Misc re.match() complaint

In a discussion about mypy I discovered that the Python 3 version of the re module's Match object behaves subtly different from the Python 2 version when the target string (i.e. the haystack, not the needle) is a buffer object. In Python 2, the type of the return value of group() is always either a Unicode string or an 8-bit string, and the type is determined by looking at the target string -- if the target is unicode, group() returns a unicode string, otherwise, group() returns an 8-bit string. In particular, if the target is a buffer object, group() returns an 8-bit string. I think this is the appropriate behavior: otherwise using regular expression matching to extract a small substring from a large target string would unnecessarily keep the large target string alive as long as the substring is alive. But in Python 3, the behavior of group() has changed so that its return type always matches that of the target string. I think this is bad -- apart from the lifetime concern, it means that if your target happens to be a bytearray, the return value isn't even hashable! Does anyone remember whether this was a conscious decision? Is it too late to fix? -- --Guido van Rossum (python.org/~guido)

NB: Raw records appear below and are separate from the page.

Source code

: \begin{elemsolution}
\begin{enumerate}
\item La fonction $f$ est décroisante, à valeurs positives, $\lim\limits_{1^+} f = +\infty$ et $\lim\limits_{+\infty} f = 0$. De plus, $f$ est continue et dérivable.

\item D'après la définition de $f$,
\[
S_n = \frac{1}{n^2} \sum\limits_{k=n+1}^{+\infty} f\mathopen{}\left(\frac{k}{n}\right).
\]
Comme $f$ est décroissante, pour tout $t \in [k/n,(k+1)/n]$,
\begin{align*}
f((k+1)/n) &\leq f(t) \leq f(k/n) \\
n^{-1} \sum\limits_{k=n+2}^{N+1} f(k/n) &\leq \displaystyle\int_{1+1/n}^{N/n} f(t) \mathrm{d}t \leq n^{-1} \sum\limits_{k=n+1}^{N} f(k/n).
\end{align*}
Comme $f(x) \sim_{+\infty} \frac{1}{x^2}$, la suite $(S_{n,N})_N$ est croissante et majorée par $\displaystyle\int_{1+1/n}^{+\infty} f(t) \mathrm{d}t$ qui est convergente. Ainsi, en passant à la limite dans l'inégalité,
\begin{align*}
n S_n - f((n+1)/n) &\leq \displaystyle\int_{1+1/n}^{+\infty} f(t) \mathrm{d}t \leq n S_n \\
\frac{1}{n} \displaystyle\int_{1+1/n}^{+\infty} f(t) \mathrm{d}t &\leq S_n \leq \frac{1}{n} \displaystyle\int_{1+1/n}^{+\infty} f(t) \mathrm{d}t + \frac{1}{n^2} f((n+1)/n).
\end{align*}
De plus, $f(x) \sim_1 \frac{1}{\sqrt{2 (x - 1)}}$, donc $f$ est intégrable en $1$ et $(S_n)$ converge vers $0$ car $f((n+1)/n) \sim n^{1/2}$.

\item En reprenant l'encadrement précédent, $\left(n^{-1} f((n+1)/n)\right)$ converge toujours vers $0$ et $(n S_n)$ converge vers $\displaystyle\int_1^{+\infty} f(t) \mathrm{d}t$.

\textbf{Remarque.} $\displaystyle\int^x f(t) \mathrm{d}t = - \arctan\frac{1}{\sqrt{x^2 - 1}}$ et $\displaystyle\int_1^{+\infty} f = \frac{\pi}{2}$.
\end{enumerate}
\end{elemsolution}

On Mon, Jul 15, 2013 at 4:14 PM, Guido van Rossum <guido@python.org> wrote:
Hmm, that is not what I'd expect either. I would never expect it to return a bytearray; I'd normally assume that .group() returned a bytes object if the input was binary data and a str object if the input was unicode data (str) regardless of specific types containing the input target data. I'm going to hazard a guess that not much, if anything, would be depending on getting a bytearray out of that. Fix this in 3.4? 3.3 and earlier users are stuck with an extra bytes() call and data copy in these cases I guess. -gps

Ok, created http://bugs.python.org/issue18468. On Mon, Jul 15, 2013 at 4:30 PM, Gregory P. Smith <greg@krypto.org> wrote:
-- --Guido van Rossum (python.org/~guido)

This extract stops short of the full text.